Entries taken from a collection

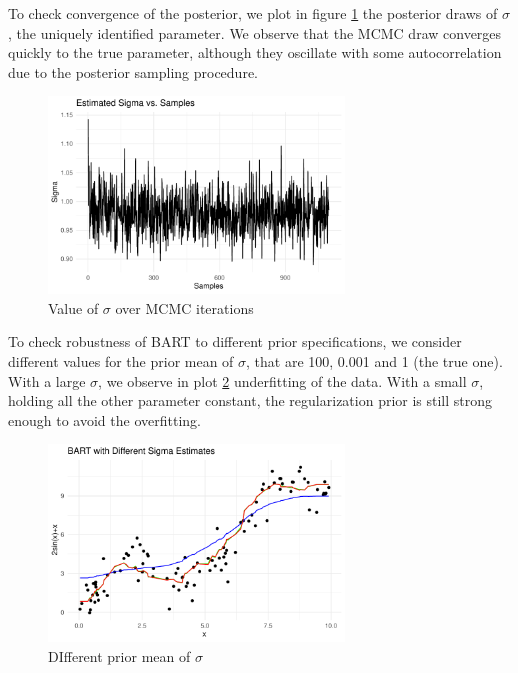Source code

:\documentclass[a4paper,11pt]{article}
\begin{document}
To check convergence of the posterior, we plot in figure \ref{plot_sin2} the posterior draws of $\sigma$, the uniquely identified parameter. We observe that the MCMC draw converges quickly to the true parameter, although they oscillate with some autocorrelation due to the posterior sampling procedure.

\begin{figure}
  \centering
  \includegraphics[width=0.7\textwidth]{../outputs/sigma_plot.pdf}
  \caption{Value of $\sigma$ over MCMC iterations}
  \label{plot_sin2}
\end{figure}


To check robustness of BART to different prior specifications, we consider different values for the prior mean of $\sigma$,  that are 100, 0.001 and 1 (the true one). With a large $\sigma$, we observe in plot \ref{plot_sin3} underfitting of the data. With a small $\sigma$, holding all the other parameter constant, the regularization prior is still strong enough to avoid the overfitting.

\begin{figure}
  \centering
  \includegraphics[width=0.7\textwidth]{../outputs/sin_plot_diff_sigma.pdf}
  \caption{DIfferent prior mean of $\sigma$}
  \label{plot_sin3}
\end{figure}
\end{document}
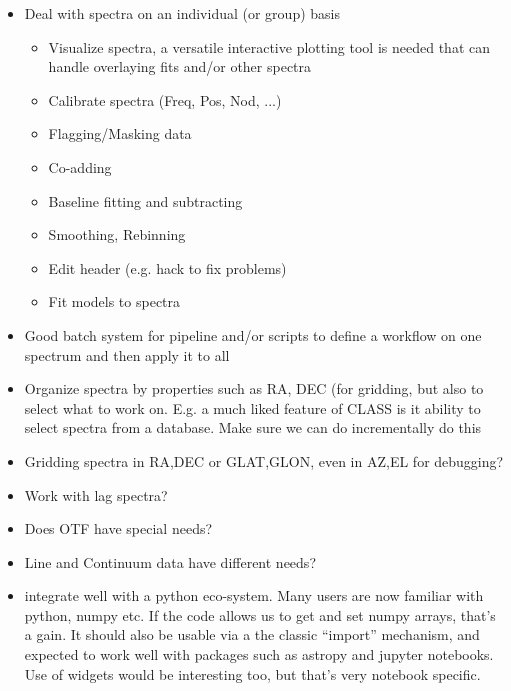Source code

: \documentclass[12pt,a4paper]{article}
\begin{document}
\begin{itemize}

\item Deal with spectra on an individual (or group) basis
  \begin{itemize}
  \item Visualize spectra, a versatile interactive plotting tool is needed
  that can handle overlaying fits and/or other spectra
  \item Calibrate spectra (Freq, Pos, Nod, ...)
  \item Flagging/Masking data
  \item Co-adding
  \item Baseline fitting and subtracting
  \item Smoothing, Rebinning
  \item Edit header (e.g. hack to fix problems)  
  \item Fit models to spectra
  \end{itemize}

\item Good batch system for pipeline and/or scripts to define a workflow on one spectrum
  and then apply it to all
  
\item Organize spectra by properties such as RA, DEC (for gridding,
  but also to select what to work on. E.g. a much liked feature of
  CLASS is it ability to select spectra from a database. Make sure we
  can do incrementally do this

\item Gridding spectra in RA,DEC or GLAT,GLON, even in AZ,EL for debugging?

\item Work with lag spectra?

\item Does OTF have special needs?

\item Line and Continuum data have different needs?  

\item integrate well with a python eco-system. Many users are now familiar with
  python, numpy etc.  If the code allows us to get and set numpy arrays,
  that's a gain. It should also be usable via a the classic ``import''
  mechanism, and expected to work well with packages such as astropy and jupyter
  notebooks. Use of widgets would be interesting too, but that's very notebook
  specific.
\end{itemize}
\end{document}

→ **Action item**
From the data, pick out every line that includes "python".

→ **Result**
\item integrate well with a python eco-system. Many users are now familiar with
  python, numpy etc.  If the code allows us to get and set numpy arrays,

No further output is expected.